Scissors cutting through a hundred dollar bill.
Image source: Getty Images.

Most Americans aren’t OK with the idea of cutting Social Security benefits. In fact, a Gallup poll in the summer of 2015 found that 51% of those surveyed preferred tax increases, compared with 37% who were OK with curbing benefits. But Republicans just might choose the path least traveled.

Could the GOP cut Social Security’s funding?

There are two ways of approaching cuts to Social Security: direct and indirect. A direct cut would take funds directly from the program, whereas indirect cuts find ways to reduce the program’s costs over the long term through subtle changes.

Believe it or not, we’ve witnessed GOP proposals recently that have called for direct cuts to Social Security, although they didn’t have much momentum. For example, among the proposals unveiled in President Trump’s 2018 federal budget in May was a $72 billion cut to Social Security’s Disability Income (SSDI) program over the next 10 years. Though Budget Director Mick Mulvaney attempted to justify the president’s proposed inclusion of a cut to SSDI on the grounds that most folks correlate retirement benefits to Social Security and not SSDI, it simply didn’t fly.

President Trump addressing U.S. Department of Homeland Security employees.
Image source: U.S. Department of Homeland Security via Flickr.

Mulvaney himself has also been very open to the idea of cutting funding to mandatory programs like Social Security. In 2011, Mulvaney introduced the Balancing Our Obligations for the Long Term Act (also known as the BOLT Act), which would have placed caps on congressional spending and required a balanced budget.

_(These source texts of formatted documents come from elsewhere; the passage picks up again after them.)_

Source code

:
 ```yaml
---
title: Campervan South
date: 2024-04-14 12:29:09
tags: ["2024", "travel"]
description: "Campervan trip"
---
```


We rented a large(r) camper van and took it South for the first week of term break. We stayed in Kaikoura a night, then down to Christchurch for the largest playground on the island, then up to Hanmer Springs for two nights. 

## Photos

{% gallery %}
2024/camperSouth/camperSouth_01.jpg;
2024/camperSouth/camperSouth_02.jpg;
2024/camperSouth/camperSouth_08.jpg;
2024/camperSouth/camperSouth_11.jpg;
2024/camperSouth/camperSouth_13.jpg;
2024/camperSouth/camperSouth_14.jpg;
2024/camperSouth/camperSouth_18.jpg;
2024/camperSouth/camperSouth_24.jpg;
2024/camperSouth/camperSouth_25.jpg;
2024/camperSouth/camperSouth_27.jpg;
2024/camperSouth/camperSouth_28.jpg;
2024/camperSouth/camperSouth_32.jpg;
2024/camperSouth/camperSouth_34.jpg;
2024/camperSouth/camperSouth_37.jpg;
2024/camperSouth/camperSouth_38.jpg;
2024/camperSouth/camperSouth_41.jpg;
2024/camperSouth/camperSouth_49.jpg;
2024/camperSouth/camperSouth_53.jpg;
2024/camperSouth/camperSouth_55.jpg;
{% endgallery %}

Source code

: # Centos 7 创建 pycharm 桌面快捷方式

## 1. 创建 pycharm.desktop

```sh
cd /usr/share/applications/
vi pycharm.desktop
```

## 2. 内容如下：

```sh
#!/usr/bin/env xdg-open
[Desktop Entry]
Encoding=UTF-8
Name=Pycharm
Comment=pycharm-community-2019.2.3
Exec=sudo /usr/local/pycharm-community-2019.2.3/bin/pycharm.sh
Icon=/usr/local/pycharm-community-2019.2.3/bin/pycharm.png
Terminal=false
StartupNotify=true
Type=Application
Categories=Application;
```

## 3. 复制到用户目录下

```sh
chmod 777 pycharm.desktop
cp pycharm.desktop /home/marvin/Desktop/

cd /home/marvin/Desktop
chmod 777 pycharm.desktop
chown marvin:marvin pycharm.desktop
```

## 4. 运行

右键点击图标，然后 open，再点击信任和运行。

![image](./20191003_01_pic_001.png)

In other words, it would have opened the door to Social Security cuts, if deemed necessary.

Nevertheless, President Trump made it clear during his campaign that there would be no cuts to Social Security under his watch. This “promise,” along with the expected negative reaction from the public, would probably kill any direct-cut proposal.

Indirect Social Security cuts could get a green light from Republicans

However, I believe indirect cuts are very much part of the GOP’s…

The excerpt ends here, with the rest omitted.